About this exercise: Take every line in the entries that includes the word "begin" and copy it.

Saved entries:
================

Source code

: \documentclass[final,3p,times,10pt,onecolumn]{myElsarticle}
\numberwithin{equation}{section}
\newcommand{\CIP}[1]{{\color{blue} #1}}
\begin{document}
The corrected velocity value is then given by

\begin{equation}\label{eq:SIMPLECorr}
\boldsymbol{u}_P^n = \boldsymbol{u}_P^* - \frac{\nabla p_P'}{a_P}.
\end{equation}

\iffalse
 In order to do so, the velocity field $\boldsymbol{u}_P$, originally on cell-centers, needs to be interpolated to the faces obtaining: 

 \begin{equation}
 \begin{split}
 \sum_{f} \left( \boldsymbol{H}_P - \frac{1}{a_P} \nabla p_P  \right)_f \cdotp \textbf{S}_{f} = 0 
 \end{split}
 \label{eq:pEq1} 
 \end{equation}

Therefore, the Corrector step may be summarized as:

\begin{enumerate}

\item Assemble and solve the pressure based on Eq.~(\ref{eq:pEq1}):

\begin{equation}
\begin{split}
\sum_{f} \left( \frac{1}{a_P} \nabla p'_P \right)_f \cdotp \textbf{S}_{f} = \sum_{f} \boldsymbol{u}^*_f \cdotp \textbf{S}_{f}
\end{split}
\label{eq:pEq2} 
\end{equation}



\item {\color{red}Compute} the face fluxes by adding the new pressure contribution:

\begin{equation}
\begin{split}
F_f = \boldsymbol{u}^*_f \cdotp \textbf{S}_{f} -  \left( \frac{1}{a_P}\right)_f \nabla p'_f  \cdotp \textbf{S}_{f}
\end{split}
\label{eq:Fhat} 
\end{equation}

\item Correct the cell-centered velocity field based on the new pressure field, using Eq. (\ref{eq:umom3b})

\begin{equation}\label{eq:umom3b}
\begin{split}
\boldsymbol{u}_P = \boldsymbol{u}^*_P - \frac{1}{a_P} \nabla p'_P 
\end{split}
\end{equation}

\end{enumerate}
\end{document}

================

Exercise response:
\begin{document}
\begin{equation}\label{eq:SIMPLECorr}
 \begin{equation}
 \begin{split}
\begin{enumerate}
\begin{equation}
\begin{split}
\begin{equation}
\begin{split}
\begin{equation}\label{eq:umom3b}
\begin{split}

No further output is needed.